『あんぱん』肺腑をえぐる妻夫木聡の慟哭 ばいきんまんを“ただの悪役”にしなかった理由

『あんぱん』肺腑をえぐる妻夫木聡の慟哭

 『あんぱん』(NHK総合)第127話では、現実とフィクションが融合した。

 ミュージカル『怪傑アンパンマン』を終えた嵩(北村匠海)は、『アンパンマン』に足りないものがあることに気づいた。それは悪役の存在だった。「もっとチャーミングで愛すべき悪役キャラクター」。こうして、ばいきんまんが誕生する。

 登場するとすぐ人気者になったばいきんまん。アンパンマンに「覚悟しろ。最後だ」とかかってくるばいきんまんのキャラクターについて、嵩は「わざと外してる」と解説する。
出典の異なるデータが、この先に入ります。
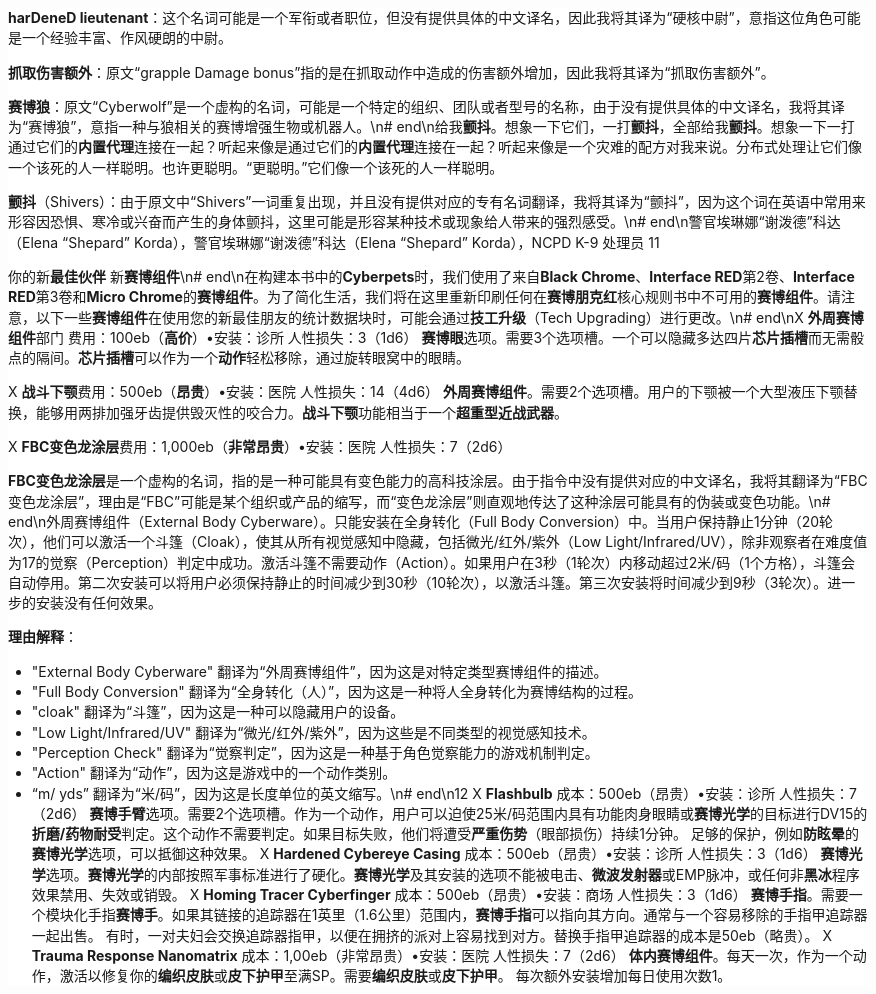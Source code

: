 **harDeneD lieutenant**：这个名词可能是一个军衔或者职位，但没有提供具体的中文译名，因此我将其译为“硬核中尉”，意指这位角色可能是一个经验丰富、作风硬朗的中尉。

**抓取伤害额外**：原文“grapple Damage bonus”指的是在抓取动作中造成的伤害额外增加，因此我将其译为“抓取伤害额外”。

**赛博狼**：原文“Cyberwolf”是一个虚构的名词，可能是一个特定的组织、团队或者型号的名称，由于没有提供具体的中文译名，我将其译为“赛博狼”，意指一种与狼相关的赛博增强生物或机器人。\n# end\n给我**颤抖**。想象一下它们，一打**颤抖**，全部给我**颤抖**。想象一下一打通过它们的**内置代理**连接在一起？听起来像是通过它们的**内置代理**连接在一起？听起来像是一个灾难的配方对我来说。分布式处理让它们像一个该死的人一样聪明。也许更聪明。“更聪明。”它们像一个该死的人一样聪明。

**颤抖**（Shivers）：由于原文中“Shivers”一词重复出现，并且没有提供对应的专有名词翻译，我将其译为“颤抖”，因为这个词在英语中常用来形容因恐惧、寒冷或兴奋而产生的身体颤抖，这里可能是形容某种技术或现象给人带来的强烈感受。\n# end\n警官埃琳娜“谢泼德”科达（Elena “Shepard” Korda），警官埃琳娜“谢泼德”科达（Elena “Shepard” Korda），NCPD K-9 处理员
11

你的新**最佳伙伴**
新**赛博组件**\n# end\n在构建本书中的**Cyberpets**时，我们使用了来自**Black Chrome**、**Interface RED**第2卷、**Interface RED**第3卷和**Micro Chrome**的**赛博组件**。为了简化生活，我们将在这里重新印刷任何在**赛博朋克红**核心规则书中不可用的**赛博组件**。请注意，以下一些**赛博组件**在使用您的新最佳朋友的统计数据块时，可能会通过**技工升级**（Tech Upgrading）进行更改。\n# end\nX **外周赛博组件**部门 费用：100eb（**高价**）•安装：诊所
人性损失：3（1d6）
**赛博眼**选项。需要3个选项槽。一个可以隐藏多达四片**芯片插槽**而无需骰点的隔间。**芯片插槽**可以作为一个**动作**轻松移除，通过旋转眼窝中的眼睛。

X **战斗下颚**费用：500eb（**昂贵**）•安装：医院
人性损失：14（4d6）
**外周赛博组件**。需要2个选项槽。用户的下颚被一个大型液压下颚替换，能够用两排加强牙齿提供毁灭性的咬合力。**战斗下颚**功能相当于一个**超重型近战武器**。

X **FBC变色龙涂层**费用：1,000eb（**非常昂贵**）•安装：医院
人性损失：7（2d6）

**FBC变色龙涂层**是一个虚构的名词，指的是一种可能具有变色能力的高科技涂层。由于指令中没有提供对应的中文译名，我将其翻译为“FBC变色龙涂层”，理由是“FBC”可能是某个组织或产品的缩写，而“变色龙涂层”则直观地传达了这种涂层可能具有的伪装或变色功能。\n# end\n外周赛博组件（External Body Cyberware）。只能安装在全身转化（Full Body Conversion）中。当用户保持静止1分钟（20轮次），他们可以激活一个斗篷（Cloak），使其从所有视觉感知中隐藏，包括微光/红外/紫外（Low Light/Infrared/UV），除非观察者在难度值为17的觉察（Perception）判定中成功。激活斗篷不需要动作（Action）。如果用户在3秒（1轮次）内移动超过2米/码（1个方格），斗篷会自动停用。第二次安装可以将用户必须保持静止的时间减少到30秒（10轮次），以激活斗篷。第三次安装将时间减少到9秒（3轮次）。进一步的安装没有任何效果。

**理由解释**：
- "External Body Cyberware" 翻译为“外周赛博组件”，因为这是对特定类型赛博组件的描述。
- "Full Body Conversion" 翻译为“全身转化（人）”，因为这是一种将人全身转化为赛博结构的过程。
- "cloak" 翻译为“斗篷”，因为这是一种可以隐藏用户的设备。
- "Low Light/Infrared/UV" 翻译为“微光/红外/紫外”，因为这些是不同类型的视觉感知技术。
- "Perception Check" 翻译为“觉察判定”，因为这是一种基于角色觉察能力的游戏机制判定。
- "Action" 翻译为“动作”，因为这是游戏中的一个动作类别。
- “m/ yds” 翻译为“米/码”，因为这是长度单位的英文缩写。\n# end\n12
X **Flashbulb** 成本：500eb（昂贵）•安装：诊所
人性损失：7（2d6）
**赛博手臂**选项。需要2个选项槽。作为一个动作，用户可以迫使25米/码范围内具有功能肉身眼睛或**赛博光学**的目标进行DV15的**折磨/药物耐受**判定。这个动作不需要判定。如果目标失败，他们将遭受**严重伤势**（眼部损伤）持续1分钟。
足够的保护，例如**防眩晕**的**赛博光学**选项，可以抵御这种效果。
X **Hardened Cybereye Casing** 成本：500eb（昂贵）•安装：诊所
人性损失：3（1d6）
**赛博光学**选项。**赛博光学**的内部按照军事标准进行了硬化。**赛博光学**及其安装的选项不能被电击、**微波发射器**或EMP脉冲，或任何非**黑冰**程序效果禁用、失效或销毁。
X **Homing Tracer Cyberfinger** 成本：500eb（昂贵）•安装：商场
人性损失：3（1d6）
**赛博手指**。需要一个模块化手指**赛博手**。如果其链接的追踪器在1英里（1.6公里）范围内，**赛博手指**可以指向其方向。通常与一个容易移除的手指甲追踪器一起出售。
有时，一对夫妇会交换追踪器指甲，以便在拥挤的派对上容易找到对方。替换手指甲追踪器的成本是50eb（略贵）。
X **Trauma Response Nanomatrix** 成本：1,00eb（非常昂贵）•安装：医院
人性损失：7（2d6）
**体内赛博组件**。每天一次，作为一个动作，激活以修复你的**编织皮肤**或**皮下护甲**至满SP。需要**编织皮肤**或**皮下护甲**。
每次额外安装增加每日使用次数1。
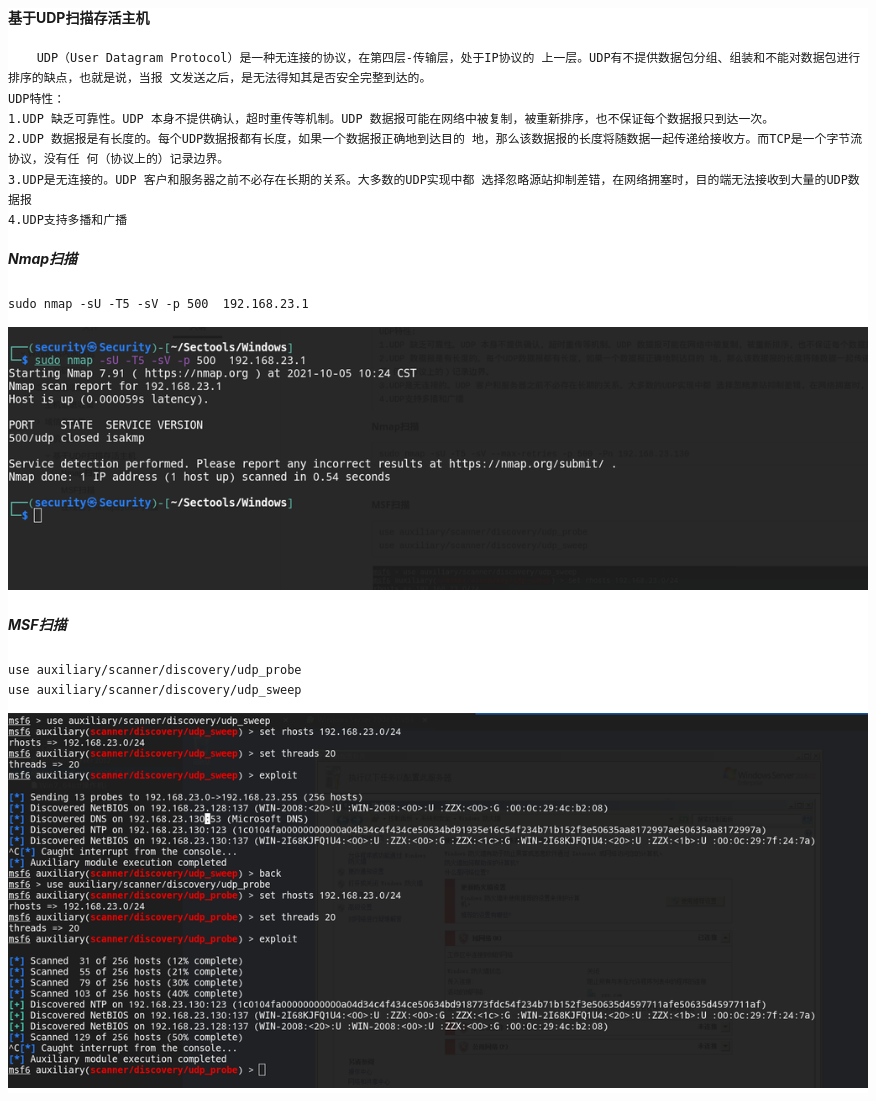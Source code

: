 #### 基于UDP扫描存活主机

```
	UDP（User Datagram Protocol）是一种无连接的协议，在第四层-传输层，处于IP协议的 上一层。UDP有不提供数据包分组、组装和不能对数据包进行排序的缺点，也就是说，当报 文发送之后，是无法得知其是否安全完整到达的。
UDP特性：
1.UDP 缺乏可靠性。UDP 本身不提供确认，超时重传等机制。UDP 数据报可能在网络中被复制，被重新排序，也不保证每个数据报只到达一次。
2.UDP 数据报是有长度的。每个UDP数据报都有长度，如果一个数据报正确地到达目的 地，那么该数据报的长度将随数据一起传递给接收方。而TCP是一个字节流协议，没有任 何（协议上的）记录边界。
3.UDP是无连接的。UDP 客户和服务器之前不必存在长期的关系。大多数的UDP实现中都 选择忽略源站抑制差错，在网络拥塞时，目的端无法接收到大量的UDP数据报
4.UDP支持多播和广播
```

##### Nmap扫描

```
sudo nmap -sU -T5 -sV -p 500  192.168.23.1
```

![image-20211005102502137](image/image-20211005102502137.png)



##### MSF扫描

```
use auxiliary/scanner/discovery/udp_probe
use auxiliary/scanner/discovery/udp_sweep
```

![image-20211005102429054](image/image-20211005102429054.png)
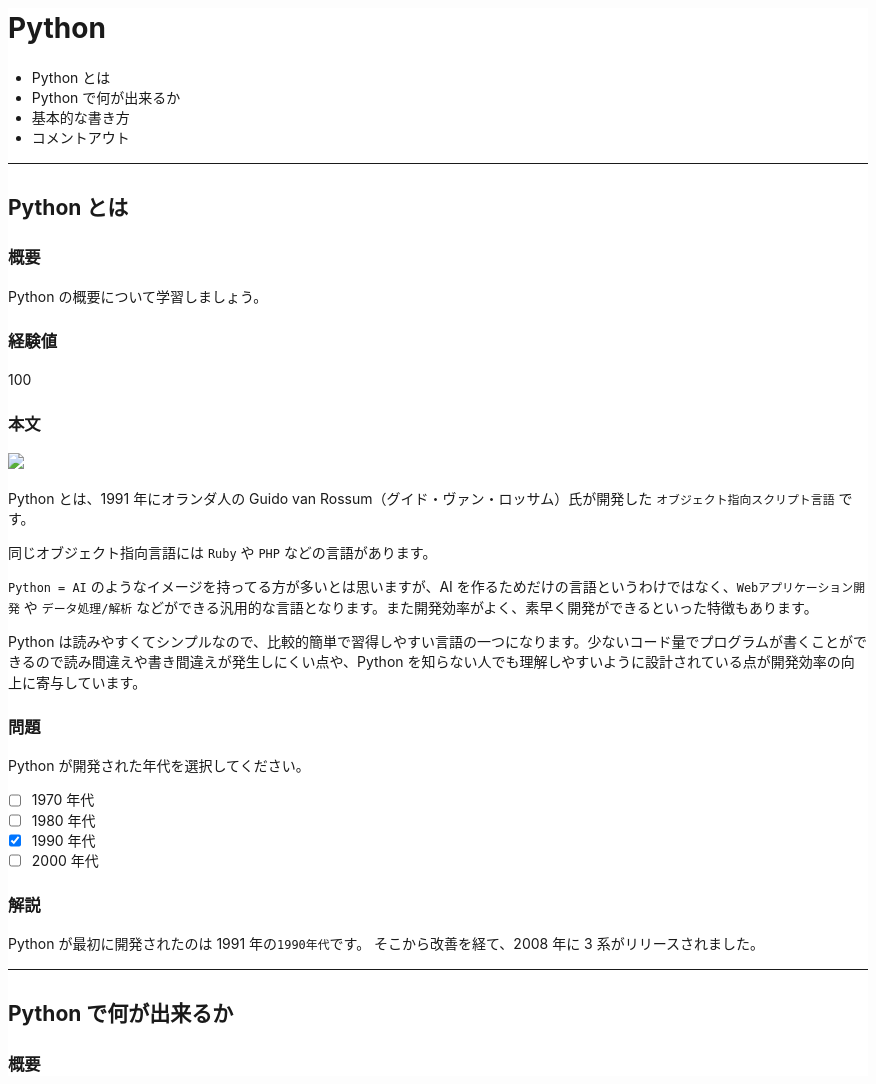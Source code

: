 # Python

- Python とは
- Python で何が出来るか
- 基本的な書き方
- コメントアウト

---

## Python とは

### 概要

Python の概要について学習しましょう。

### 経験値

100

### 本文


<img src="https://img-host.wemotion.co.jp/uploads/c-python/logo-python.png" width="500">

Python とは、1991 年にオランダ人の Guido van Rossum（グイド・ヴァン・ロッサム）氏が開発した `オブジェクト指向スクリプト言語` です。

同じオブジェクト指向言語には `Ruby` や `PHP` などの言語があります。

`Python = AI` のようなイメージを持ってる方が多いとは思いますが、AI を作るためだけの言語というわけではなく、`Webアプリケーション開発` や `データ処理/解析` などができる汎用的な言語となります。また開発効率がよく、素早く開発ができるといった特徴もあります。

Python は読みやすくてシンプルなので、比較的簡単で習得しやすい言語の一つになります。少ないコード量でプログラムが書くことができるので読み間違えや書き間違えが発生しにくい点や、Python を知らない人でも理解しやすいように設計されている点が開発効率の向上に寄与しています。

### 問題

Python が開発された年代を選択してください。

- [ ] 1970 年代
- [ ] 1980 年代
- [x] 1990 年代
- [ ] 2000 年代

### 解説

Python が最初に開発されたのは 1991 年の`1990年代`です。
そこから改善を経て、2008 年に 3 系がリリースされました。

---

## Python で何が出来るか

### 概要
映画批評家でもある蘭子(河合優実)が「ほかのヒーローものとは違う」と評するその狙いを、嵩は「それが健康な社会だと思うから」と答えた。

 嵩が考える健康は健全とも言い換えられる。人体には良い細菌とバイ菌のどちらもあって、バランスが取れており、バイ菌がなくなると人間も生きていけない。「きっ抗して戦っているのが健康な世の中だと思うんだ」と嵩は話した。バイ菌にも役割があって、意味があるから存在している、ということだ。

 悪役のばいきんまんは、物語のセオリーにのっとっているが、作者の洞察がルーツにある。それは実体験に基づいていた。嵩の言葉を聞いたのぶ(今田美桜)は「みんなが同じものを見ておんなじような発想をする世の中は危険や」と続ける。のぶの心には戦時中の記憶が去来していて、「私は周りに流されてその色に染まってしまったことがある」とふり返った。

 正しいとされるものを盲信することのあやうさは、今作で一貫して描かれてきた。『アンパンマン』にたとえるなら、ばいきんまんを一方的に悪と決めつけ、とどめを刺すことと言える。しかし、アンパンマンはそれをしない。決定的な一撃は与えないのだ。そこには、考え方の違いや自分と異なる正義を許容する、作者の思想が根底にあった。

 嵩とのぶの会話を聞いた八木(妻夫木聡)は、自分は卑怯者だろうかと自問自答する。八木の抱える屈託は戦争体験に根っこがあり、悪に対する考察が、心の奥に押し込めた負の遺産と向き合う機会となった。金鵄勲章を受けている八木は、初めての出兵で敵兵に包囲された。機関銃掃射、自らの手で殺めた敵兵の感触……。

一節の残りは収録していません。